Climate change is real, and a big threat to our beloved ski holidays. Of course, that’s while we’re limited to Earth. Who knows? Perhaps someday we’ll be forced to look elsewhere in the solar system for prime ski resorts. We’ve put together your Ski Guide to the Universe for all the whimsical destinations we would love to put our ski boot-shaped footprint on.
Ice on Mars
The famous red planet is home to northern and southern polar ice caps that can both shrink and grow depending on the season up there. During wintertime, these caps see little to no sun, meaning they freeze over to become fantastic ski slopes. However, you’d have to be a committed skier. According to NASA, it would take a year to complete a round trip there and back, with an additional minimum of 18-20 months spent on Mars, waiting for the planets to re-align before you can come home. Making this a ski holiday lasting 2 and a half years!
Seasons behave very differently on other planets. Although, generally, these changes are caused by axial tilt and orbital variations, weather variations occur much more obviously in planets closer to the Sun than we are. Venus and Jupiter have an axial tilt of 3 degrees, making their seasons virtually identical to our own, however, because of Jupiter’s distance from the sun. its seasons change at a much slower pace, with an average length of three years. More impressive still, Neptune’s seasons are known to last for a whopping 40 years! Talk about an endless winter! (You might find the lack of oxygen a bit hard to get past however).
Hitting the Interplanetary Slopes on Enceladus
Enceladus is Saturn’s sixth largest moon, and a wicked location for skiing. Enceladus plays proud host to numerous awesome geysers, known for firing thousands of ice particles into the air, and above the moon’s surface. The result is similar to snowfall as they fall back down, coating the whole moon in minute, glimmering crystals. This “snow” would make for perfect ski conditions. However, as of yet, there is not enough volume of it coating the surface. Give it a few million years and we reckon you’ve got yourself a ski resort. (If you feel up to braving temperatures of minus 330 degrees Fahrenheit that is.)

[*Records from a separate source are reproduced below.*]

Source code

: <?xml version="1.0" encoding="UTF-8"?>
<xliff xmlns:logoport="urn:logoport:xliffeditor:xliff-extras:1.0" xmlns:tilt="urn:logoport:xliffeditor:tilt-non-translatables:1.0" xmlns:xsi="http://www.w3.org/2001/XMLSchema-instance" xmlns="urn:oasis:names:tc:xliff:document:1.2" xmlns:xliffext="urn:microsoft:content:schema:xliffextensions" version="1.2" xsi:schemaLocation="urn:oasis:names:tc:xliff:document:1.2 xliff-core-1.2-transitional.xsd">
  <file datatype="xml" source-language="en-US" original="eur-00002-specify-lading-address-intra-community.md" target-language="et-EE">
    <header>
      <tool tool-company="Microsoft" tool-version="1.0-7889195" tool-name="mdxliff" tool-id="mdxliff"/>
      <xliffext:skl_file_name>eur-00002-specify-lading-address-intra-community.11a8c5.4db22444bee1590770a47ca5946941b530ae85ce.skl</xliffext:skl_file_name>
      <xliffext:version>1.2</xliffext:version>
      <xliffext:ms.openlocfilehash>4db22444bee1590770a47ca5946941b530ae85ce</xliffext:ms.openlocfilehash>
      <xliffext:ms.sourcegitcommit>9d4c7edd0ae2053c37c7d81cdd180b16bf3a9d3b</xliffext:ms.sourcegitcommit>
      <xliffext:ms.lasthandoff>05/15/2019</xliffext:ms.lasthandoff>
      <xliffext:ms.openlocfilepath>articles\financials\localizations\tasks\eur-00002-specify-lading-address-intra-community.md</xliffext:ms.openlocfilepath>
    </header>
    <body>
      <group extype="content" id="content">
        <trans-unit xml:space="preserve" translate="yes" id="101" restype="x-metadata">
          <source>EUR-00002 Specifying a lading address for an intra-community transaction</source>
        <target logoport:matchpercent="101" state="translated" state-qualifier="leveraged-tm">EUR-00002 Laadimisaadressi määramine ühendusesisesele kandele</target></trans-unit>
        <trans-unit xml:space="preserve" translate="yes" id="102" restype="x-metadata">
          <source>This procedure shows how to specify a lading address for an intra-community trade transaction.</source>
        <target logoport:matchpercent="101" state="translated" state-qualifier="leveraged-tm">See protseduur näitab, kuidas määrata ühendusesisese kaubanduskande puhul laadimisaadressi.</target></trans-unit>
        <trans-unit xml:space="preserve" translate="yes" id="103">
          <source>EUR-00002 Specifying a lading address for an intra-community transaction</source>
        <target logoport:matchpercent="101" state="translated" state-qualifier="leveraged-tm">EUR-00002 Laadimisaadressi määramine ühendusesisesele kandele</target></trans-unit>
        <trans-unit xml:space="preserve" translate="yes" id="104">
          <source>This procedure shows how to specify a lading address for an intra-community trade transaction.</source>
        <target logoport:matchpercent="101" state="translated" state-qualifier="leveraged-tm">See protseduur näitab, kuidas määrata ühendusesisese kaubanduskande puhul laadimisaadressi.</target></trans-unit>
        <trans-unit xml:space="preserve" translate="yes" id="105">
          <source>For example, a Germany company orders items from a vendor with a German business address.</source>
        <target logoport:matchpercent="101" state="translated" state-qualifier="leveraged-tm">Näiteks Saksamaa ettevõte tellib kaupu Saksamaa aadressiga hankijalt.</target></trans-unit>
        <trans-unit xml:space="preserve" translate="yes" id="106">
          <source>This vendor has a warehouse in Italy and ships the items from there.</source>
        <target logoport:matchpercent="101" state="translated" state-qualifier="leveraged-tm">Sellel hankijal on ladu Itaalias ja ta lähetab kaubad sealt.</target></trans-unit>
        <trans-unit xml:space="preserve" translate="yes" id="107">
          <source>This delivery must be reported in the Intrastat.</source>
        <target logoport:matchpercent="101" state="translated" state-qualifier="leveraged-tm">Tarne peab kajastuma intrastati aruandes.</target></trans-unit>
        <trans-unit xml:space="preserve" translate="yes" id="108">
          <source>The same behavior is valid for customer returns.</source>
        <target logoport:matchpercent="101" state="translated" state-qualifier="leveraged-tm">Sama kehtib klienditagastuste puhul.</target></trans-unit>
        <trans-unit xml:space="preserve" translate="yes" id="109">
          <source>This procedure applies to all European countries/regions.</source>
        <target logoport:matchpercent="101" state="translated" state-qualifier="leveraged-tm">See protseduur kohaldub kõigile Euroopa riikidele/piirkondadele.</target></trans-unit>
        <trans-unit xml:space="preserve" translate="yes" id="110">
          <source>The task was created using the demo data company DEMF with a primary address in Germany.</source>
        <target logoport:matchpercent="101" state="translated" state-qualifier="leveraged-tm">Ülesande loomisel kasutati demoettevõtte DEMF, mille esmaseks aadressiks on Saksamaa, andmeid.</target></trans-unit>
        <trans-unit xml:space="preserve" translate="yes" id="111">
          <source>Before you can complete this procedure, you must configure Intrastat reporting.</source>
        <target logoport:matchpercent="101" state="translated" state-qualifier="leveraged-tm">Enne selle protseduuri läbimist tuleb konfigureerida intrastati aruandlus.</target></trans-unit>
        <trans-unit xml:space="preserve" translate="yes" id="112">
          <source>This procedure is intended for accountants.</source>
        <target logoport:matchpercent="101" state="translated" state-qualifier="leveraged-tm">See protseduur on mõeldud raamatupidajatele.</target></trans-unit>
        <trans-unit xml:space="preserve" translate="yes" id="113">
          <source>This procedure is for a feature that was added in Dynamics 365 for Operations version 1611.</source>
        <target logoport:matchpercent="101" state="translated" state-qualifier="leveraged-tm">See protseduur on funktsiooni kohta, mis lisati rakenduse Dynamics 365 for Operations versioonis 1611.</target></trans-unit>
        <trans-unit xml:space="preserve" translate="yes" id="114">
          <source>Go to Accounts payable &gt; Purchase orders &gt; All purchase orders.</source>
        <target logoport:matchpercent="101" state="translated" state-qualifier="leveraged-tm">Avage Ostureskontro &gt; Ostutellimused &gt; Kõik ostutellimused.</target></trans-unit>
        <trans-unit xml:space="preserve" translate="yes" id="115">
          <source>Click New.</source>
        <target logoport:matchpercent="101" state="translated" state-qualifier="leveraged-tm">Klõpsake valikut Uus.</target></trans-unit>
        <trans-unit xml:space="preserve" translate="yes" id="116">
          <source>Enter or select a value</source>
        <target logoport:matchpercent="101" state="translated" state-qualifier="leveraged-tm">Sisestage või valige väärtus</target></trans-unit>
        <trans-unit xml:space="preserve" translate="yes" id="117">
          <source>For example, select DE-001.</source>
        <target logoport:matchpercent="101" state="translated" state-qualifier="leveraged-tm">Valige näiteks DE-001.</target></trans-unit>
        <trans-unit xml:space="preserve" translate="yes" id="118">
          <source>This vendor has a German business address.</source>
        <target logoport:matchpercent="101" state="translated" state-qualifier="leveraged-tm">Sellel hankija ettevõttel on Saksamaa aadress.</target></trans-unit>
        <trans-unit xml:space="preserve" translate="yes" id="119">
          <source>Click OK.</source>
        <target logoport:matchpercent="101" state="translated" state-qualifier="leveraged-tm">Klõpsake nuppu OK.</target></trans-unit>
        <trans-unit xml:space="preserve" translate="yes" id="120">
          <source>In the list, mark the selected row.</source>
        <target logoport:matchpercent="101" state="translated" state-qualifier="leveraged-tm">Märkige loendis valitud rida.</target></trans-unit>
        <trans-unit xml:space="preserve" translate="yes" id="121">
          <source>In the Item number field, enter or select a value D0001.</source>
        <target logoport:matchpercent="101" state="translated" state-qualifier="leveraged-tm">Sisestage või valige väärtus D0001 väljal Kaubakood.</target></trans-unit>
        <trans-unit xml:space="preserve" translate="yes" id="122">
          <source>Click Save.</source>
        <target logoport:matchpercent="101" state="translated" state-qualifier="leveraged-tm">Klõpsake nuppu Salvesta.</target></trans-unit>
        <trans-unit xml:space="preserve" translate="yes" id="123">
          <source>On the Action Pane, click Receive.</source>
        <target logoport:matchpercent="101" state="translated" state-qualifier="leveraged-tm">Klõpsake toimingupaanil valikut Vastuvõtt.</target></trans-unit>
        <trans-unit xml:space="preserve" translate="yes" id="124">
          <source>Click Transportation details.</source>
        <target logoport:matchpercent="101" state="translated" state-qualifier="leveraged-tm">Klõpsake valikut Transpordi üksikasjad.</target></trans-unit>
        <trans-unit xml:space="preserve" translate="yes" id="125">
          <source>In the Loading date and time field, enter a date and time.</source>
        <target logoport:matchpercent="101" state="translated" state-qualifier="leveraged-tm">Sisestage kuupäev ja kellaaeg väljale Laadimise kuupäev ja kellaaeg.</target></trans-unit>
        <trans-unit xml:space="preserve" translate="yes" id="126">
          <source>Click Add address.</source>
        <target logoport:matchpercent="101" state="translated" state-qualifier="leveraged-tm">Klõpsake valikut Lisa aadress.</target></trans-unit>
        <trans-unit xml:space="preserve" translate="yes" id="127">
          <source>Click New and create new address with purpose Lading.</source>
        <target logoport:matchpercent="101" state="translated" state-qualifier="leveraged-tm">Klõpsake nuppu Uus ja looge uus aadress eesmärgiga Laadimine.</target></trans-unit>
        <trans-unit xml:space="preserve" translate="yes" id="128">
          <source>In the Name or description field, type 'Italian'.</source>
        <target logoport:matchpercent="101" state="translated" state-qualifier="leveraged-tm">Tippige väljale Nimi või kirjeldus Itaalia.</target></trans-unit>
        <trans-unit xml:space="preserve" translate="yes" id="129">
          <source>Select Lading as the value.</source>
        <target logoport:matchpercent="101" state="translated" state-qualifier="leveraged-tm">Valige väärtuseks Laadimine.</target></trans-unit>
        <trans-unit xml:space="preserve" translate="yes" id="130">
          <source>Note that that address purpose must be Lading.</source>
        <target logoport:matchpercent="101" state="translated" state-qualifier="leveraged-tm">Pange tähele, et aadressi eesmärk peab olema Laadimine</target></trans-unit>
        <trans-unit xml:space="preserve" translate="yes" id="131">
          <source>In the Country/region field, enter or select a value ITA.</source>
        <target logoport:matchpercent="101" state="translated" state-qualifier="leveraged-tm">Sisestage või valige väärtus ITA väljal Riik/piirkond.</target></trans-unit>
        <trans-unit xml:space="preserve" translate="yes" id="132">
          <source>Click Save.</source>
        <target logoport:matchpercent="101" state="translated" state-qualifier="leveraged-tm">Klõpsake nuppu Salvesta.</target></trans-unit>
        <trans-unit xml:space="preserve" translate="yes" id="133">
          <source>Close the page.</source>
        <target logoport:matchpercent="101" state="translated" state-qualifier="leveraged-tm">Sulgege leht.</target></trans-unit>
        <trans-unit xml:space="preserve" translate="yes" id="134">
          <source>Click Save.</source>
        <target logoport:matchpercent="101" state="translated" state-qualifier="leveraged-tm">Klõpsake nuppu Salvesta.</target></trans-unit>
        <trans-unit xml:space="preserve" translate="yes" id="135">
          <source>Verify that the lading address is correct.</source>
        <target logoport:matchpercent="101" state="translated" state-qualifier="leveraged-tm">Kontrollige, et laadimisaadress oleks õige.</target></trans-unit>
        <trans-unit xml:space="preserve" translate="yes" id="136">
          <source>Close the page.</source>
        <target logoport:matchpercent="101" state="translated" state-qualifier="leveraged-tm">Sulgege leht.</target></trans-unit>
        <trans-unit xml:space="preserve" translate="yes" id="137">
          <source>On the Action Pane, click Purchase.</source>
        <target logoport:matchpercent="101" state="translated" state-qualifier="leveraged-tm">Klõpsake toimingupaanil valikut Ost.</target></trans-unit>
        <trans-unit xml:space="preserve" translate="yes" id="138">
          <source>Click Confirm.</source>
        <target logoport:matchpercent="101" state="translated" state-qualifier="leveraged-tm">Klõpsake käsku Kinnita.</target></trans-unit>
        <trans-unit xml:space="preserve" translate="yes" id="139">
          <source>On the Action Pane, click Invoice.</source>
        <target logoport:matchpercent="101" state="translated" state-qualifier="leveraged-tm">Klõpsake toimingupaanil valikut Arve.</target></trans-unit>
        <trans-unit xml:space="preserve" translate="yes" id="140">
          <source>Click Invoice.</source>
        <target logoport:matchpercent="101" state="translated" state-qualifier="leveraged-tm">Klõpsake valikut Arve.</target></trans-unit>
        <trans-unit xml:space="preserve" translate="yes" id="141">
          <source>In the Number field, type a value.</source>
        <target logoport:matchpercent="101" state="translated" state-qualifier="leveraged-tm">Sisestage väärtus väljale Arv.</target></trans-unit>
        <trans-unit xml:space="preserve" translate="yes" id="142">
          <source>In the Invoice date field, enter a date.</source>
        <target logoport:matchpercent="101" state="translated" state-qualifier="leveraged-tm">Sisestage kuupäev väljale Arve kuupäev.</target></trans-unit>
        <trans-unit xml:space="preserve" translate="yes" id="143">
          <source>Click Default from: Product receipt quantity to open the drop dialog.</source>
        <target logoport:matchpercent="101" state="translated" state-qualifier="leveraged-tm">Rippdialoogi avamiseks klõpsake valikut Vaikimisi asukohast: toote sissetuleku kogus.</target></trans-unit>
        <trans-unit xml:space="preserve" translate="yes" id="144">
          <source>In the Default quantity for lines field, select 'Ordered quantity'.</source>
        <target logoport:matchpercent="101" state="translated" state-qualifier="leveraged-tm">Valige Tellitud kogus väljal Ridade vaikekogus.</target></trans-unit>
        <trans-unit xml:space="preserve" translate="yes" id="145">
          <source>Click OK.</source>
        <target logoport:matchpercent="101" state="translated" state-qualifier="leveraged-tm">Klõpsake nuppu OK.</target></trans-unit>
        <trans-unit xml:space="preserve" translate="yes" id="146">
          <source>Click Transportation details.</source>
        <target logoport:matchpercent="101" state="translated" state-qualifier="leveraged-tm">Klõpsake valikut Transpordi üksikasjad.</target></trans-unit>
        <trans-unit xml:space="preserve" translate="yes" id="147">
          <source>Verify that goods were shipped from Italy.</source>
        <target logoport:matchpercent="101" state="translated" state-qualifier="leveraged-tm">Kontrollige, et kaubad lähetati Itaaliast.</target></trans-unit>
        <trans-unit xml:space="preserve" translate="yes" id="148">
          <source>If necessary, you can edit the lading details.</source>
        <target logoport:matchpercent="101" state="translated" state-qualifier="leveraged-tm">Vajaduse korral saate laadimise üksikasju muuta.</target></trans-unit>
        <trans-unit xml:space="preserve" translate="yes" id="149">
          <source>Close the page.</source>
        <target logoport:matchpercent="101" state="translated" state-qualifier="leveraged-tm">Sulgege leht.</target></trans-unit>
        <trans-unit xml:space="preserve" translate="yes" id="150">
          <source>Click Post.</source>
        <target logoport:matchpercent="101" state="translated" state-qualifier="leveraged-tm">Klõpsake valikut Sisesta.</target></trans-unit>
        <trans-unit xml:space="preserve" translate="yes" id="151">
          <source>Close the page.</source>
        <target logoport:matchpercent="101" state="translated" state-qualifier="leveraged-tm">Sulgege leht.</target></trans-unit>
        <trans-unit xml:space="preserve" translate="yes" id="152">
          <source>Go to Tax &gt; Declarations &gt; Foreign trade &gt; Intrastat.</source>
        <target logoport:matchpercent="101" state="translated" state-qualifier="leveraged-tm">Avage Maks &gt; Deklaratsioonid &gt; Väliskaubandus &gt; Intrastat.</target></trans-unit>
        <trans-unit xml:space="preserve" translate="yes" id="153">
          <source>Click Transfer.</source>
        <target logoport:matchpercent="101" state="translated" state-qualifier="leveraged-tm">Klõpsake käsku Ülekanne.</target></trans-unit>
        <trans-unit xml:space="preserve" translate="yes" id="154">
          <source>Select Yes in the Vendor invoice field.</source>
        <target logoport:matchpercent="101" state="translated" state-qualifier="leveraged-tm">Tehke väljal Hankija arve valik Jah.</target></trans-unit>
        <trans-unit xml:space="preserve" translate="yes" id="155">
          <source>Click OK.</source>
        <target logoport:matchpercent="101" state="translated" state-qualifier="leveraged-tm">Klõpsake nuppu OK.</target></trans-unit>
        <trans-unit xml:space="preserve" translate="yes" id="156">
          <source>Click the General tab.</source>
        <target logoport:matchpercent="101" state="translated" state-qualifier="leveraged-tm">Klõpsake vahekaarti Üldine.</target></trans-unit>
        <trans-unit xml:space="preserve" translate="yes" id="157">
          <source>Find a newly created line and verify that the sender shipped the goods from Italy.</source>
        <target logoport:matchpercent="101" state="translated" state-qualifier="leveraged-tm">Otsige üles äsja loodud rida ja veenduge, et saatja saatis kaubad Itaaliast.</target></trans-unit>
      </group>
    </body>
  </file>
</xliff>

Slopes Three Times Higher than Everest
Situated in Mars is Olympus Mons – the tallest planetary volcano in the entirety of the solar system. This enormous Martian mountain stands at an impressive 21.9 km, (or 13.6 miles), with a width of 340 miles (or 550 kilometres). Hawaii’s Mauna Loa, the tallest volcano on Earth, only manages 2.6 miles above sea level in comparison. Whilst Olympus Mons houses ice glaciers and snow deposits, it’s not an ideal ski holiday destination unless you want to re-enact the fall of Pompeii, as it may still be active with the potential to erupt.
Pack Warm for Triton
The largest of Neptune’s fourteen moons is Triton – One of the coldest masses in our solar system. Triton is home to fantastical ice volcanoes that spew nitrogen gas, laced with tiny dark particles. These particles are estimated to go as high as five miles before flying back down and striking the moon’s surface. Triton is so cold, the ground is composed of frozen nitrogen, with an air temperature of minus 391 degrees Fahrenheit. “brrr!”